(Beginning of DATA SHOWN)
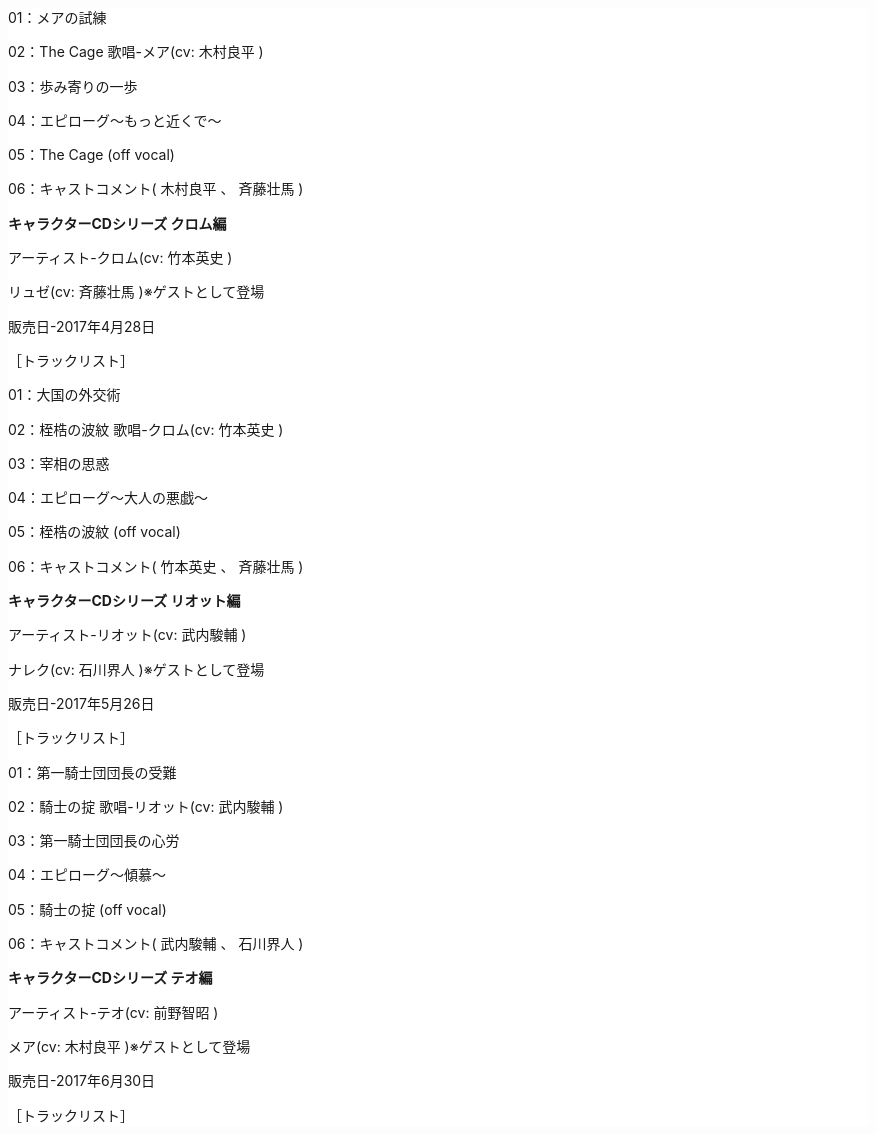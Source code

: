 01：メアの試練

02：The Cage 歌唱-メア(cv:  木村良平  )

03：歩み寄りの一歩

04：エピローグ～もっと近くで～

05：The Cage (off vocal)

06：キャストコメント(  木村良平  、  斉藤壮馬  )

**キャラクターCDシリーズ クロム編**

アーティスト-クロム(cv:  竹本英史  )

リュゼ(cv:  斉藤壮馬  )※ゲストとして登場

販売日-2017年4月28日

［トラックリスト］

01：大国の外交術

02：桎梏の波紋 歌唱-クロム(cv:  竹本英史  )

03：宰相の思惑

04：エピローグ～大人の悪戯～

05：桎梏の波紋 (off vocal)

06：キャストコメント(  竹本英史  、  斉藤壮馬  )

**キャラクターCDシリーズ リオット編**

アーティスト-リオット(cv:  武内駿輔  )

ナレク(cv:  石川界人  )※ゲストとして登場

販売日-2017年5月26日

［トラックリスト］

01：第一騎士団団長の受難

02：騎士の掟 歌唱-リオット(cv:  武内駿輔  )

03：第一騎士団団長の心労

04：エピローグ～傾慕～

05：騎士の掟 (off vocal)

06：キャストコメント(  武内駿輔  、  石川界人  )

**キャラクターCDシリーズ テオ編**

アーティスト-テオ(cv:  前野智昭  )

メア(cv:  木村良平  )※ゲストとして登場

販売日-2017年6月30日

［トラックリスト］
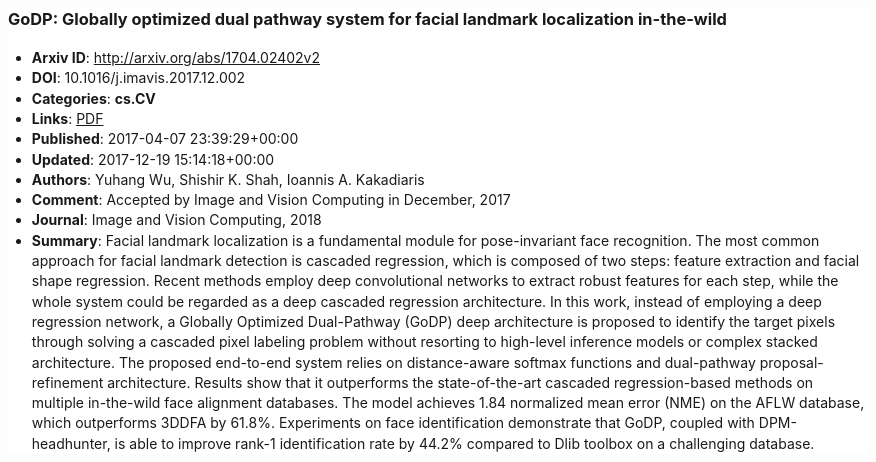 

### GoDP: Globally optimized dual pathway system for facial landmark localization in-the-wild
- **Arxiv ID**: http://arxiv.org/abs/1704.02402v2
- **DOI**: 10.1016/j.imavis.2017.12.002
- **Categories**: **cs.CV**
- **Links**: [PDF](http://arxiv.org/pdf/1704.02402v2)
- **Published**: 2017-04-07 23:39:29+00:00
- **Updated**: 2017-12-19 15:14:18+00:00
- **Authors**: Yuhang Wu, Shishir K. Shah, Ioannis A. Kakadiaris
- **Comment**: Accepted by Image and Vision Computing in December, 2017
- **Journal**: Image and Vision Computing, 2018
- **Summary**: Facial landmark localization is a fundamental module for pose-invariant face recognition. The most common approach for facial landmark detection is cascaded regression, which is composed of two steps: feature extraction and facial shape regression. Recent methods employ deep convolutional networks to extract robust features for each step, while the whole system could be regarded as a deep cascaded regression architecture. In this work, instead of employing a deep regression network, a Globally Optimized Dual-Pathway (GoDP) deep architecture is proposed to identify the target pixels through solving a cascaded pixel labeling problem without resorting to high-level inference models or complex stacked architecture. The proposed end-to-end system relies on distance-aware softmax functions and dual-pathway proposal-refinement architecture. Results show that it outperforms the state-of-the-art cascaded regression-based methods on multiple in-the-wild face alignment databases. The model achieves 1.84 normalized mean error (NME) on the AFLW database, which outperforms 3DDFA by 61.8%. Experiments on face identification demonstrate that GoDP, coupled with DPM-headhunter, is able to improve rank-1 identification rate by 44.2% compared to Dlib toolbox on a challenging database.



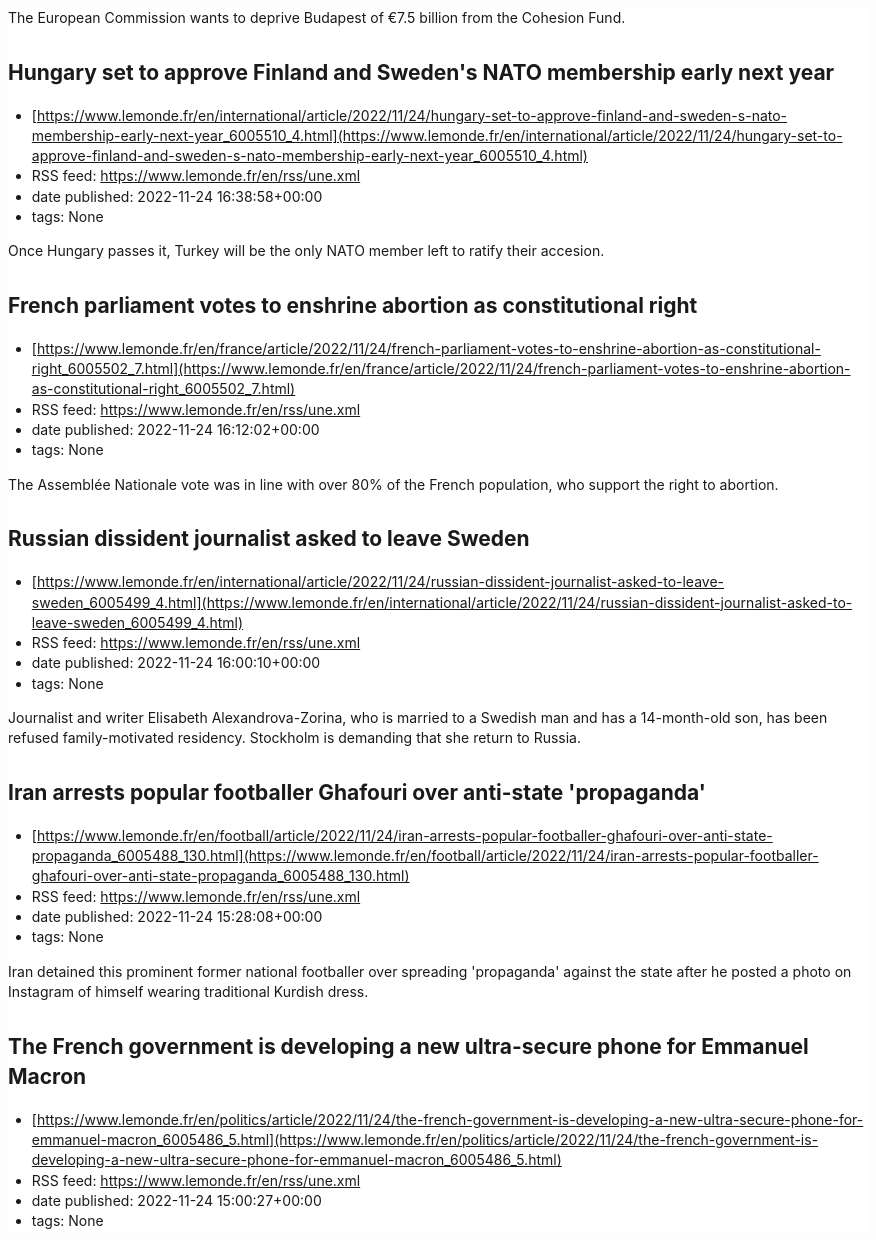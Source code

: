 The European Commission wants to deprive Budapest of €7.5 billion from the Cohesion Fund.

## Hungary set to approve Finland and Sweden's NATO membership early next year
 - [https://www.lemonde.fr/en/international/article/2022/11/24/hungary-set-to-approve-finland-and-sweden-s-nato-membership-early-next-year_6005510_4.html](https://www.lemonde.fr/en/international/article/2022/11/24/hungary-set-to-approve-finland-and-sweden-s-nato-membership-early-next-year_6005510_4.html)
 - RSS feed: https://www.lemonde.fr/en/rss/une.xml
 - date published: 2022-11-24 16:38:58+00:00
 - tags: None

Once Hungary passes it, Turkey will be the only NATO member left to ratify their accesion.

## French parliament votes to enshrine abortion as constitutional right
 - [https://www.lemonde.fr/en/france/article/2022/11/24/french-parliament-votes-to-enshrine-abortion-as-constitutional-right_6005502_7.html](https://www.lemonde.fr/en/france/article/2022/11/24/french-parliament-votes-to-enshrine-abortion-as-constitutional-right_6005502_7.html)
 - RSS feed: https://www.lemonde.fr/en/rss/une.xml
 - date published: 2022-11-24 16:12:02+00:00
 - tags: None

The Assemblée Nationale vote was in line with over 80% of the French population, who support the right to abortion.

## Russian dissident journalist asked to leave Sweden
 - [https://www.lemonde.fr/en/international/article/2022/11/24/russian-dissident-journalist-asked-to-leave-sweden_6005499_4.html](https://www.lemonde.fr/en/international/article/2022/11/24/russian-dissident-journalist-asked-to-leave-sweden_6005499_4.html)
 - RSS feed: https://www.lemonde.fr/en/rss/une.xml
 - date published: 2022-11-24 16:00:10+00:00
 - tags: None

Journalist and writer Elisabeth Alexandrova-Zorina, who is married to a Swedish man and has a 14-month-old son, has been refused family-motivated residency. Stockholm is demanding that she return to Russia.

## Iran arrests popular footballer Ghafouri over anti-state 'propaganda'
 - [https://www.lemonde.fr/en/football/article/2022/11/24/iran-arrests-popular-footballer-ghafouri-over-anti-state-propaganda_6005488_130.html](https://www.lemonde.fr/en/football/article/2022/11/24/iran-arrests-popular-footballer-ghafouri-over-anti-state-propaganda_6005488_130.html)
 - RSS feed: https://www.lemonde.fr/en/rss/une.xml
 - date published: 2022-11-24 15:28:08+00:00
 - tags: None

Iran detained this prominent former national footballer over spreading 'propaganda' against the state after he posted a photo on Instagram of himself wearing traditional Kurdish dress.

## The French government is developing a new ultra-secure phone for Emmanuel Macron
 - [https://www.lemonde.fr/en/politics/article/2022/11/24/the-french-government-is-developing-a-new-ultra-secure-phone-for-emmanuel-macron_6005486_5.html](https://www.lemonde.fr/en/politics/article/2022/11/24/the-french-government-is-developing-a-new-ultra-secure-phone-for-emmanuel-macron_6005486_5.html)
 - RSS feed: https://www.lemonde.fr/en/rss/une.xml
 - date published: 2022-11-24 15:00:27+00:00
 - tags: None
(End of DATA SHOWN)
→ TO DO: Extract every line above containing the word "anti".

→ TASK ANSWER:
## Iran arrests popular footballer Ghafouri over anti-state 'propaganda'
 - [https://www.lemonde.fr/en/football/article/2022/11/24/iran-arrests-popular-footballer-ghafouri-over-anti-state-propaganda_6005488_130.html](https://www.lemonde.fr/en/football/article/2022/11/24/iran-arrests-popular-footballer-ghafouri-over-anti-state-propaganda_6005488_130.html)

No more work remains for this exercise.